EXERCISE >>
This task calls for copying each line below that contains "toppings".

(Records drawn from a dataset)

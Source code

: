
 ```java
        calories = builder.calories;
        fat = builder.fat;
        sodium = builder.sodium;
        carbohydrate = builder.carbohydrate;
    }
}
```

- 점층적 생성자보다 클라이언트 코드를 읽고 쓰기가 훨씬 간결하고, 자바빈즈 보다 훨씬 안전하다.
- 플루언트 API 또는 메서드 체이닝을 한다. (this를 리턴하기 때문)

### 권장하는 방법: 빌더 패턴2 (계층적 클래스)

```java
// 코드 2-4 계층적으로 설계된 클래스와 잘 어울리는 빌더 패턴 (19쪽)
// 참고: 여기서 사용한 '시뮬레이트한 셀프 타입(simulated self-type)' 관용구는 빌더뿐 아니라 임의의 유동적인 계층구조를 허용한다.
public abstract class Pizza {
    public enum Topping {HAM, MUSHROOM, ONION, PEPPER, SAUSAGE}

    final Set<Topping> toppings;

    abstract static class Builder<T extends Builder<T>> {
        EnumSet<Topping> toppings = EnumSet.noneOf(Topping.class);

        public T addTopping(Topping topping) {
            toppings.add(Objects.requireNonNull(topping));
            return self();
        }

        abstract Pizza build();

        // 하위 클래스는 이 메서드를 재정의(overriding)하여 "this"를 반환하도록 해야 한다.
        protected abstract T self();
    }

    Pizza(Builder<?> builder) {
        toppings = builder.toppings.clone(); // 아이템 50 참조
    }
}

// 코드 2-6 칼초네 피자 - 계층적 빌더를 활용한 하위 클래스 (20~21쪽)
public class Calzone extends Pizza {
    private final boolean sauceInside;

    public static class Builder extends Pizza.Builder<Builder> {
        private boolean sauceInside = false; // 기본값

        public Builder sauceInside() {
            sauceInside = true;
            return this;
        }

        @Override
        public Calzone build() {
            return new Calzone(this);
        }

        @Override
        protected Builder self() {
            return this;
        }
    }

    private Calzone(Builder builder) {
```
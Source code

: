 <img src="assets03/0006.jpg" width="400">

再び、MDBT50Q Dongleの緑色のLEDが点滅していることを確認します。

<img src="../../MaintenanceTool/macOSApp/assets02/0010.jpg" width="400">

ANSWER BOX >>
    final Set<Topping> toppings;
        EnumSet<Topping> toppings = EnumSet.noneOf(Topping.class);
            toppings.add(Objects.requireNonNull(topping));
        toppings = builder.toppings.clone(); // 아이템 50 참조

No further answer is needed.